Ultima 3 GBA had a part 2 that allowed you to go beyond 99 and collect the hp. Part two was hard as hell compared to the original and if you had the wrong party composition... you were boned (stick with pure dwarf fighter, elf thief, bobbit cleric, fuzzy wizard) because when part two hits you'll take a huge hit right off the bat.

4-5 levels/ho were reduced further. Long gone are the level 99 days. I sometimes wonder what near godly hp would have been like.

If you think early hp in ultima is bad, Questron is far worse. I had so much gold and hp it bled well into the action screen. I further tested this in an emulator with save states and it is laughable.

These are old games. Some shareware/third party games were also near limitless as far as i can remember.
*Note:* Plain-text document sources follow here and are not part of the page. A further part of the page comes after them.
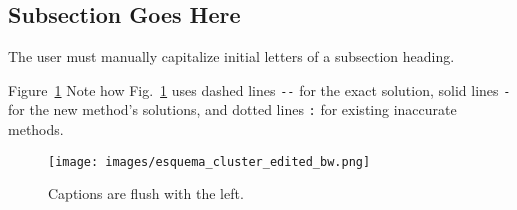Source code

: \documentclass{anstrans}
\begin{document}
\subsection{Subsection Goes Here}
The user must manually capitalize initial letters of a subsection heading.

Figure~\ref{fig:esquema-cluster}
Note how Fig.~\ref{fig:esquema-cluster} uses dashed lines \verb|--| for the exact
solution, solid lines \verb|-| for the new method's solutions, and dotted lines
\verb|:| for existing inaccurate methods.
\begin{figure}[ht] %
  \centering
  \texttt{[image: images/esquema\_cluster\_edited\_bw.png]}
  \caption{Captions are flush with the left.}
  \label{fig:esquema-cluster}
\end{figure}

\end{document}
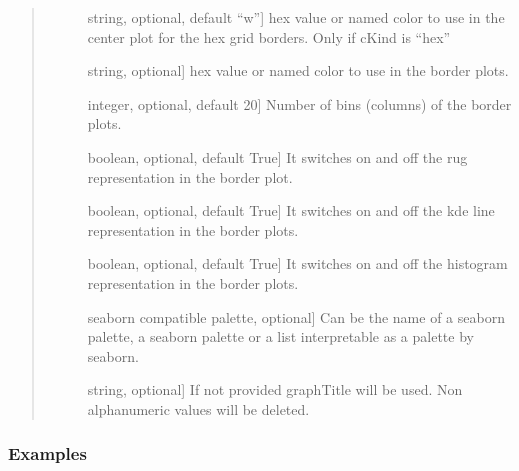 \documentclass[letterpaper,10pt,english]{sphinxmanual}
\begin{document}
\begin{fulllineitems}
\begin{quote}
\begin{description}
\begin{description}
\item[{}] \leavevmode{[}string, optional, default “w”{]}
hex value or named color to use in the center plot 
for the hex grid borders. Only if cKind is “hex”

\item[{}] \leavevmode{[}string, optional{]}
hex value or named color to use in the border plots.

\item[{}] \leavevmode{[}integer, optional, default 20{]}
Number of bins (columns) of the border plots.

\item[{}] \leavevmode{[}boolean, optional, default True{]}
It switches on and off the rug representation in the border plot.

\item[{}] \leavevmode{[}boolean, optional, default True{]}
It switches on and off the kde line representation in the border plots.

\item[{}] \leavevmode{[}boolean, optional, default True{]}
It switches on and off the histogram representation in the border plots.

\item[{}] \leavevmode{[}seaborn compatible palette, optional{]}
Can be the name of a seaborn palette, 
a seaborn palette or a list interpretable 
as a palette by seaborn.

\item[{}] \leavevmode{[}string, optional{]}
If not provided graphTitle will be used. 
Non alphanumeric values will be deleted.

\end{description}

\end{description}\end{quote}
\subsubsection*{Examples}


\end{fulllineitems}
\end{document}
Wizard's Crown/Eternal dagger was skill capped and possibly hp capped.

I believe phantasie was level Capped but after my disk corrupted on c64 I never got s chance to test that. And ... AGE happens. Fear your mortality.

Shard of Spring/Eternal dagger was another game I like to grind but it might have been level capped as well. I just don't recall.

Realms of Darkness/Rogue Alliance might be capped but resetting utility allows you to play the game endlessly. At a certain point you just decimate everything.

I liked SSI games and the reset utility. I think in some games it was a little broken.

PC and console game took me away from many iconic games that were platform computer locked to tha device. I could barely afford the c64 so multiple computers wasn't going to happen. In fact, most of the computer were used ones given by relatives who upgraded to the latest. I was always way behind the curve.

Analysis on each game is much easier today as so many others online can report their experiences. And some people are completionists who grind and seek caps and every bit of data they can find.
 

Harthwain

Magister
Joined
Dec 13, 2019
Messages
4,797
Respawning enemies are supposed to encourage you to delay saving your progress (or upgrading) until you reach next area where you can do so. However, doing so means the risk of dying and so losing your progress. It's risk vs reward thing.
 

Not.AI

Learned
Joined
Dec 21, 2019
Messages
305
Respawning enemies are supposed to encourage you to delay saving your progress (or upgrading) until you reach next area where you can do so. However, doing so means the risk of dying and so losing your progress. It's risk vs reward thing.

I suspect it's actually just an oversight.

Considering how much it breaks immersion.

Respawning upon reload might be intentional, risk versus reward. But probably not when merely activating a bonfire "save point", without any reload.

The whole area is clear, the player sits down. Suddenly the whole area is reset. Everything is back. A few seconds have passed. Worse if this happens in the field of vision of the player ... or just outside the field of vision. Like those glitches in Cyberpunk.

Neither should reloading reset areas cleared before the last bonfire was reached. Or at least not instantly - but that could intentional. Could be risk vs. reward.

The biggest immersion breaker is that giant enemies also respawn. Where did they all come from the 7th time? The 27th time?